ESTIMATION OF ENERGY LOADING OF METAL FRICTION ELEMENTS OF BRAKES
In the materials of this article the estimation of energy loading of metal friction elements of brakes is given and the following questions are considered: a design and work of frictional knots of brakes and their settlement schemes; internal and external parameters of metal-polymer friction pairs of tribosystems taking into account their energy load. It is established that the formation of the temperature regime of metal friction elements (rims of pulleys and drums, discs) of brake devices is significantly influenced by such factors as the ratio between their mass, heating (polished) and cooling (matte) and the rate of these processes. The quality and reliability of the created designs of friction units of brake devices depend on the processes, phenomena and effects that occur during the frictional interaction of the microprojections of their friction pairs. The contact of the microprojections is discrete in nature and is estimated by the dynamic coefficient of mutual overlap of friction pairs, and its value is up to 0.25 (for disc brake pads) and up to 0.75 (for drum and tape brake pads).

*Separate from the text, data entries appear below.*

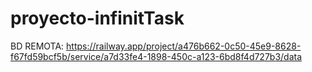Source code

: # proyecto-infinitTask
BD REMOTA: https://railway.app/project/a476b662-0c50-45e9-8628-f67fd59bcf5b/service/a7d33fe4-1898-450c-a123-6bd8f4d727b3/data
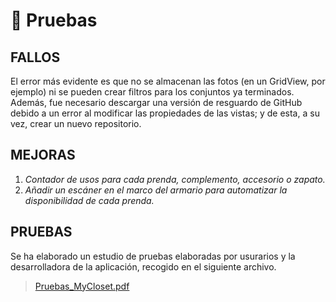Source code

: # 📱 Pruebas

## FALLOS

El error más evidente es que no se almacenan las fotos (en un GridView, por ejemplo) ni se pueden crear filtros para los conjuntos ya terminados. Además, fue necesario descargar una versión de resguardo de GitHub debido a un error al modificar las propiedades de las vistas; y de esta, a su vez, crear un nuevo repositorio.

## MEJORAS

  1. *Contador de usos para cada prenda, complemento, accesorio o zapato.*
  2. *Añadir un escáner en el marco del armario para automatizar la disponibilidad de cada prenda.*

## PRUEBAS

Se ha elaborado un estudio de pruebas elaboradas por usurarios y la desarrolladora de la aplicación, recogido en el siguiente archivo.
> [Pruebas_MyCloset.pdf](https://github.com/AndreaCastroBonilla/integracion-dam/files/11590932/Pruebas_AndreaCastroBonilla.pdf)
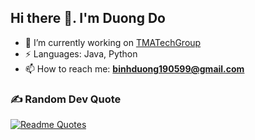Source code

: ## Hi there 👋. I'm Duong Do

- 🔭 I’m currently working on [TMATechGroup](https://www.tma.vn/)
- ⚡ Languages: Java, Python
- 📫 How to reach me: **binhduong190599@gmail.com**

### ✍️ Random Dev Quote
[![Readme Quotes](https://quotes-github-readme.vercel.app/api?type=horizontal&theme=dark)](https://github.com/piyushsuthar/github-readme-quotes)
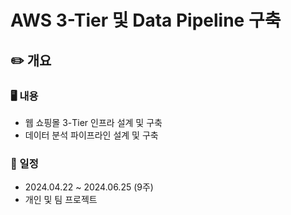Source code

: # AWS 3-Tier 및 Data Pipeline 구축

## ✏️ 개요

### 🖥️ 내용
- 웹 쇼핑몰 3-Tier 인프라 설계 및 구축
- 데이터 분석 파이프라인 설계 및 구축
### 📆 일정
- 2024.04.22 ~ 2024.06.25 (9주)
- 개인 및 팀 프로젝트
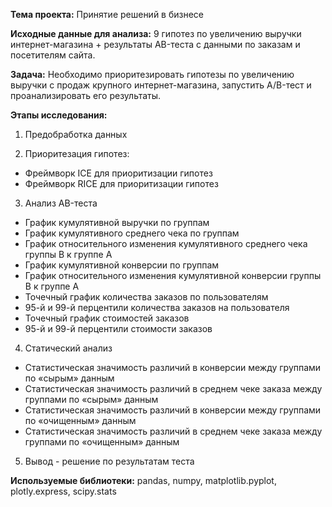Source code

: **Тема проекта:** Принятие решений в бизнесе

**Исходные данные для анализа:** 9 гипотез по увеличению выручки интернет-магазина + результаты AB-теста с данными по заказам и посетителям сайта.


**Задача:** Необходимо приоритезировать гипотезы по увеличению выручки с продаж крупного интернет-магазина, запустить А/B-тест и проанализировать его результаты.

**Этапы исследования:**
 1. Предобработка данных

2. Приоритезация гипотез:
- Фреймворк ICE для приоритизации гипотез
- Фреймворк RICE для приоритизации гипотез

3. Анализ AB-теста
- График кумулятивной выручки по группам
- График кумулятивного среднего чека по группам
- График относительного изменения кумулятивного среднего чека группы B к группе A
- График кумулятивной конверсии по группам
- График относительного изменения кумулятивной конверсии группы B к группе A
- Точечный график количества заказов по пользователям
- 95-й и 99-й перцентили количества заказов на пользователя
- Точечный график стоимостей заказов
- 95-й и 99-й перцентили стоимости заказов

4. Статический анализ
- Статистическая значимость различий в конверсии между группами по «сырым» данным
- Статистическая значимость различий в среднем чеке заказа между группами по «сырым» данным
- Статистическая значимость различий в конверсии между группами по «очищенным» данным
- Статистическая значимость различий в среднем чеке заказа между группами по «очищенным» данным

5. Вывод - решение по результатам теста

**Используемые библиотеки:**  pandas, numpy, matplotlib.pyplot, plotly.express, scipy.stats


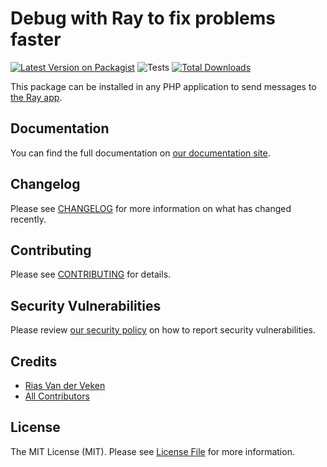 # Debug with Ray to fix problems faster

[![Latest Version on Packagist](https://img.shields.io/packagist/v/spatie/craft-ray.svg?style=flat-square)](https://packagist.org/packages/spatie/craft-ray)
![Tests](https://github.com/spatie/craft-ray/workflows/Tests/badge.svg)
[![Total Downloads](https://img.shields.io/packagist/dt/spatie/laravel-ray.svg?style=flat-square)](https://packagist.org/packages/spatie/craft-ray)

This package can be installed in any PHP application to send messages to [the Ray app](https://myray.app).

## Documentation

You can find the full documentation on [our documentation site](https://spatie.be/docs/ray).

## Changelog

Please see [CHANGELOG](CHANGELOG.md) for more information on what has changed recently.

## Contributing

Please see [CONTRIBUTING](.github/CONTRIBUTING.md) for details.

## Security Vulnerabilities

Please review [our security policy](../../security/policy) on how to report security vulnerabilities.

## Credits

- [Rias Van der Veken](https://github.com/riasvdv)
- [All Contributors](../../contributors)

## License

The MIT License (MIT). Please see [License File](LICENSE.md) for more information.
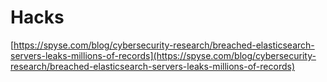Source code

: # **Hacks**

[https://spyse.com/blog/cybersecurity-research/breached-elasticsearch-servers-leaks-millions-of-records](https://spyse.com/blog/cybersecurity-research/breached-elasticsearch-servers-leaks-millions-of-records)

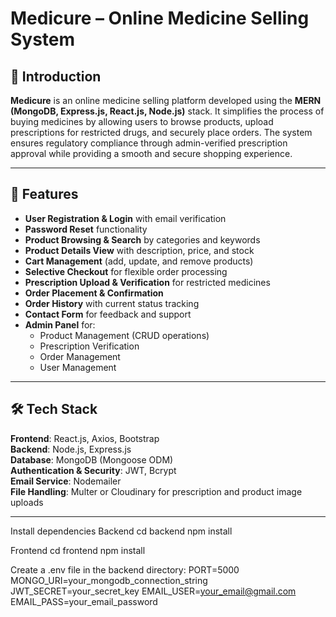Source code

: # Medicure – Online Medicine Selling System

## 📌 Introduction
**Medicure** is an online medicine selling platform developed using the **MERN (MongoDB, Express.js, React.js, Node.js)** stack. It simplifies the process of buying medicines by allowing users to browse products, upload prescriptions for restricted drugs, and securely place orders. The system ensures regulatory compliance through admin-verified prescription approval while providing a smooth and secure shopping experience.

---

## 🚀 Features
- **User Registration & Login** with email verification  
- **Password Reset** functionality  
- **Product Browsing & Search** by categories and keywords  
- **Product Details View** with description, price, and stock  
- **Cart Management** (add, update, and remove products)  
- **Selective Checkout** for flexible order processing  
- **Prescription Upload & Verification** for restricted medicines  
- **Order Placement & Confirmation**  
- **Order History** with current status tracking  
- **Contact Form** for feedback and support  
- **Admin Panel** for:
  - Product Management (CRUD operations)
  - Prescription Verification
  - Order Management
  - User Management

---

## 🛠️ Tech Stack
**Frontend**: React.js, Axios, Bootstrap  
**Backend**: Node.js, Express.js  
**Database**: MongoDB (Mongoose ODM)  
**Authentication & Security**: JWT, Bcrypt  
**Email Service**: Nodemailer  
**File Handling**: Multer or Cloudinary for prescription and product image uploads  

---

Install dependencies
Backend
cd backend
npm install

Frontend
cd frontend
npm install

Create a .env file in the backend directory:
PORT=5000
MONGO_URI=your_mongodb_connection_string
JWT_SECRET=your_secret_key
EMAIL_USER=your_email@gmail.com
EMAIL_PASS=your_email_password



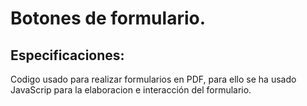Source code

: # Botones de formulario.

## Especificaciones:

Codigo usado para realizar formularios en PDF, para ello se ha usado JavaScrip para la elaboracion e interacción del formulario.
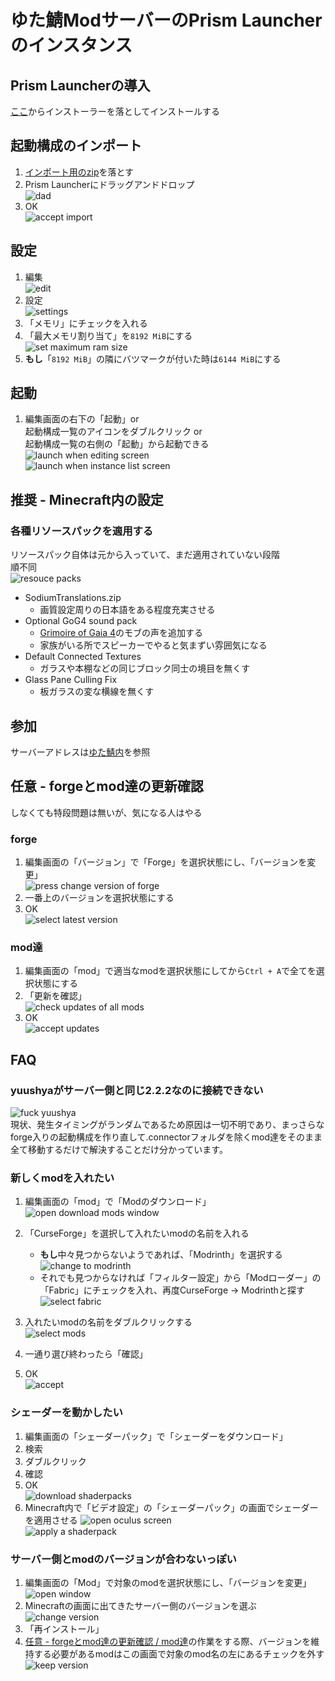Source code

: # ゆた鯖ModサーバーのPrism Launcherのインスタンス

## Prism Launcherの導入

[ここ](https://prismlauncher.org)からインストーラーを落としてインストールする

## 起動構成のインポート

1. [インポート用のzip](./resource/instance/Modded%20Drill%200.3.0-1.23.0+1.20.1.forge.mrpack)を落とす
2. Prism Launcherにドラッグアンドドロップ\
![dad](./resource/dad.png)
3. OK\
![accept import](./resource/import.png)

## 設定

1. 編集\
![edit](./resource/edit.png)
2. 設定\
![settings](./resource/settings/settings.png)
3. 「メモリ」にチェックを入れる
4. 「最大メモリ割り当て」を`8192 MiB`にする\
![set maximum ram size](./resource/settings/ram.png)
5. **もし**「`8192 MiB`」の隣にバツマークが付いた時は`6144 MiB`にする

## 起動

1. 編集画面の右下の「起動」or\
起動構成一覧のアイコンをダブルクリック or\
起動構成一覧の右側の「起動」から起動できる\
![launch when editing screen](./resource/launch.png)\
![launch when instance list screen](./resource/launch2.png)

## 推奨 - Minecraft内の設定

### 各種リソースパックを適用する

リソースパック自体は元から入っていて、まだ適用されていない段階\
順不同\
![resouce packs](./resource/resouce_pack.png)

- SodiumTranslations.zip
  - 画質設定周りの日本語をある程度充実させる
- Optional GoG4 sound pack
  - [Grimoire of Gaia 4](https://www.curseforge.com/projects/228948)のモブの声を追加する
  - 家族がいる所でスピーカーでやると気まずい雰囲気になる
- Default Connected Textures
  - ガラスや本棚などの同じブロック同士の境目を無くす
- Glass Pane Culling Fix
  - 板ガラスの変な横線を無くす

## 参加

サーバーアドレスは[ゆた鯖内](https://discord.com/channels/610020293208965151/742789380569301023/1343827340123312208)を参照

## 任意 - forgeとmod達の更新確認

しなくても特段問題は無いが、気になる人はやる

### forge

1. 編集画面の「バージョン」で「Forge」を選択状態にし、「バージョンを変更」\
![press change version of forge](./resource/change_forge_version/press_change_version.png)
2. 一番上のバージョンを選択状態にする
3. OK\
![select latest version](./resource/change_forge_version/select_latest.png)

### mod達

1. 編集画面の「mod」で適当なmodを選択状態にしてから`Ctrl + A`で全てを選択状態にする
2. 「更新を確認」\
![check updates of all mods](./resource/update_mods/check_updates.png)
3. OK\
![accept updates](./resource/update_mods/accept_updates.png)

## FAQ

### yuushyaがサーバー側と同じ2.2.2なのに接続できない

![fuck yuushya](./resource/fuckyuushya.png)\
現状、発生タイミングがランダムであるため原因は一切不明であり、まっさらなforge入りの起動構成を作り直して.connectorフォルダを除くmod達をそのまま全て移動するだけで解決することだけ分かっています。

### 新しくmodを入れたい

1. 編集画面の「mod」で「Modのダウンロード」\
![open download mods window](./resource/download_mods/open_download_mods_window.png)
2. 「CurseForge」を選択して入れたいmodの名前を入れる
    - **もし**中々見つからないようであれば、「Modrinth」を選択する\
![change to modrinth](./resource/download_mods/change_to_modrinth.png)
    - それでも見つからなければ「フィルター設定」から「Modローダー」の「Fabric」にチェックを入れ、再度CurseForge -> Modrinthと探す\
![select fabric](./resource/download_mods/select_fabric.png)

3. 入れたいmodの名前をダブルクリックする\
![select mods](./resource/download_mods/select_mods.png)
4. 一通り選び終わったら「確認」
5. OK\
![accept](./resource/download_mods/accept.png)

### シェーダーを動かしたい

1. 編集画面の「シェーダーパック」で「シェーダーをダウンロード」
2. 検索
3. ダブルクリック
4. 確認
5. OK\
![download shaderpacks](./resource/apply_shaders/download_shaders.png)
6. Minecraft内で「ビデオ設定」の「シェーダーパック」の画面でシェーダーを適用させる
![open oculus screen](./resource/apply_shaders/open_oculus_screen.png)\
![apply a shaderpack](./resource/apply_shaders/apply.png)

### サーバー側とmodのバージョンが合わないっぽい

1. 編集画面の「Mod」で対象のmodを選択状態にし、「バージョンを変更」\
![open window](./resource/change_mod_version/open_window.png)
2. Minecraftの画面に出てきたサーバー側のバージョンを選ぶ\
![change version](./resource/change_mod_version/change_version.png)
3. 「再インストール」
4. [任意 - forgeとmod達の更新確認 / mod達](#mod達)の作業をする際、バージョンを維持する必要があるmodはこの画面で対象のmod名の左にあるチェックを外す\
![keep version](./resource/change_mod_version/keep_version.png)
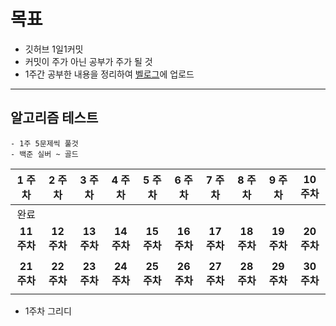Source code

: # 목표

- 깃허브 1일1커밋
- 커밋이 주가 아닌 공부가 주가 될 것
- 1주간 공부한 내용을 정리하여 [벨로그](https://velog.io/@bbbbooo)에 업로드


---

## 알고리즘 테스트
`- 1주 5문제씩 풀것` </br>
`- 백준 실버 ~ 골드`

|   1 주차    |  2 주차   |  3 주차   |  4 주차   |5 주차|6 주차|7 주차|8 주차|9 주차|10 주차|
|:---------:|:-------:|:-------:|:-------:|:---:|:---:|:---:|:---:|:---:|:---:|
|    완료    |        |        |        | | | | | | |
| **11 주차** |**12 주차**|**13 주차**|**14 주차**|**15 주차**|**16 주차**|**17 주차**|**18 주차**|**19 주차**|**20 주차**|
|           |        |        |        | | | | | | |
| **21 주차** |**22 주차**|**23 주차**|**24 주차**|**25 주차**|**26 주차**|**27 주차**|**28 주차**|**29 주차**|**30 주차**|
|           |         |         |         |  |   |   | |


- 1주차 그리디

According to the molecular-mechanical model of electrothermomechanical friction, the interaction of microroughnesses of the surfaces of friction bodies can be represented in the form of a narrow sliding of the actual contact areas (adhesive component). This is accompanied by the deformation of irregularities (deformation component), which causes their stress state. Therefore, heat release during friction is caused, on the one hand, by the destruction of adhesive bonds in the actual contact zones, and on the other hand - by the stress-strain state of microroughnesses. The choice of metal friction elements of different types of brake devices is mainly due to the level of energy load and operating conditions of the brakes. During braking, currents are generated and heat is accumulated in the surface layers of the working parts of the friction unit. These processes cause the greatest changes in the subsurface layers of friction pads. In the process of plastic deformation in materials, their structure and properties change. At the same time, the mechanical, dynamic and temperature gradients in the surface layers of metal-polymer friction pairs, the level of which depends on the braking modes, are constantly changing. In real conditions, metal-polymer friction pairs are subjected to the following thermal loads: pulse heating and slow natural cooling; heating and cooling at a high rate; slow heating and forced cooling; heating and cooling at a low rate. The rates of heating, natural and forced cooling of the working surfaces of metal-lopolymer friction pairs of brake devices are determined by their electrothermally stimulated processes of polarization and depolarization.